By and large, Barry accredits male behavior to hormonal influences (i.e. sexual hormones). 'I'm not saying that women don't think about sex also. I'm saying that women are capable, for at least brief periods of time, of not thinking about sex, and that most guys are not' (31). As well as their ability to be non-sexual, Barry also accredits women with the ability to be logical and sensible through his discussion of the effects of testosterone on male behavior. Barry uses this male biology in combination with gender-focused media ploys, namely, toys and machinery.

Both male and female socialization, according to Barry, are influenced by stereotypical gender-focused toys, which imply a certain type of gender behavior. Males are introduced to the ideas of power and dominance at a very young age through toys and the media, whereas these same things teach females a stereotypical duty to be caretakers and gentle. It is He-Man versus Bake-A-Cake. Barry exemplified the effects of the gender-based commercial marketing on male and female socialization through an incident at Burger King with his son. 'I'd see a table of little girls, and they'd be eating and talking, just like miniature humans. Whereas my son and his friends seemed to have some kind of nervous-system linkage between their mouths and their hands, so that they could not chew without punching...

I'd look over at the table of little girls, who'd be chatting and thoughtfully passing each other the napkins, and I would wonder how we ever permitted my gender to get control of, for example, the government' (52-53). Barry uses a very humorous situation to show the honest validity of the effects that society has on the interaction styles of both sexes. Socialization is greatly affected by impressions made by society. It must be acknowledged, however, that these impressions are made by adults who themselves are victims of gender-behavior generalizations that have been passed down through history. There is little else of Dave Barry's book that can be compared to the variety of women's issues broached during this semester. While his book is undoubtedly hysterical, it is not a viable resource that would show the issues that women have dealt with and continue to deal with in today's world.

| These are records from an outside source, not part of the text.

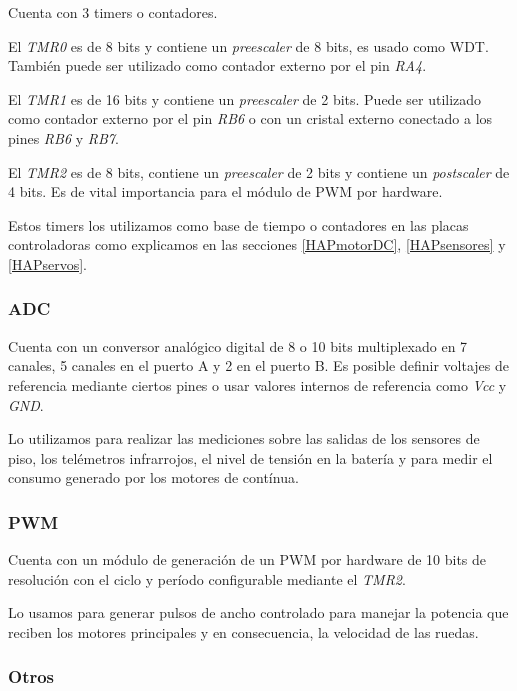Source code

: Cuenta con 3 timers o contadores.

El \emph{TMR0} es de 8 bits y contiene un \emph{preescaler} de 8 bits, es usado como WDT.
Tambi\'en puede ser utilizado como contador externo por el pin \emph{RA4}.

El \emph{TMR1} es de 16 bits y contiene un \emph{preescaler} de 2 bits.
Puede ser utilizado como contador externo por el pin \emph{RB6} o con un cristal externo conectado a los pines \emph{RB6} y \emph{RB7}.

El \emph{TMR2} es de 8 bits, contiene un \emph{preescaler} de 2 bits y contiene un \emph{postscaler} de 4 bits.
Es de vital importancia para el m\'odulo de PWM por hardware.

Estos timers los utilizamos como base de tiempo o contadores en las placas controladoras como explicamos en las secciones \ref{HAPmotorDC},
\ref{HAPsensores} y \ref{HAPservos}.

\subsubsection{ADC}
\label{adc}

Cuenta con un conversor anal\'ogico digital de 8 o 10 bits multiplexado en 7 canales, 5 canales en el puerto A y 2 en el puerto B.
Es posible definir voltajes de referencia mediante ciertos pines o usar valores internos de referencia como \emph{Vcc} y \emph{GND}.

Lo utilizamos para realizar las mediciones sobre las salidas de los sensores de piso, los tel\'emetros infrarrojos, el nivel de tensi\'on en la bater\'ia
y para medir el consumo generado por los motores de cont\'inua.

\subsubsection{PWM}
\label{pwm}

Cuenta con un m\'odulo de generaci\'on de un PWM por hardware de 10 bits de resoluci\'on con el ciclo y per\'iodo configurable mediante el \emph{TMR2}.

Lo usamos para generar pulsos de ancho controlado para manejar la potencia que reciben los motores principales y en consecuencia, la velocidad de las ruedas.

\subsubsection{Otros}
\label{otros}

He quite rarely mentions the trials, tribulations, and successes of the female sex, making the only argument that their greatest problem has been male idiocy. He makes a mockery of the male sex, offering the blanket statement that women are smarter, more reasonable, and all-around better human beings. He makes this statement by dealing only with 'stupid human tricks' that males have engaged in (such as the previously mentioned canoe-skiing). It is a book that is entirely worth reading, but it cannot- and should not- be considered a serious source from which to gain actual evidence of women's issues. It is a book that sheds a very humorous, and sometimes honest, light on the male species, but only on the male species. It is the type of book that one would read after having a fight with their significant other or in the company of women.

It is the type of book that makes you highly appreciate being a woman. It is the type of book that makes you happy to laugh and say: at least I'm not a guy.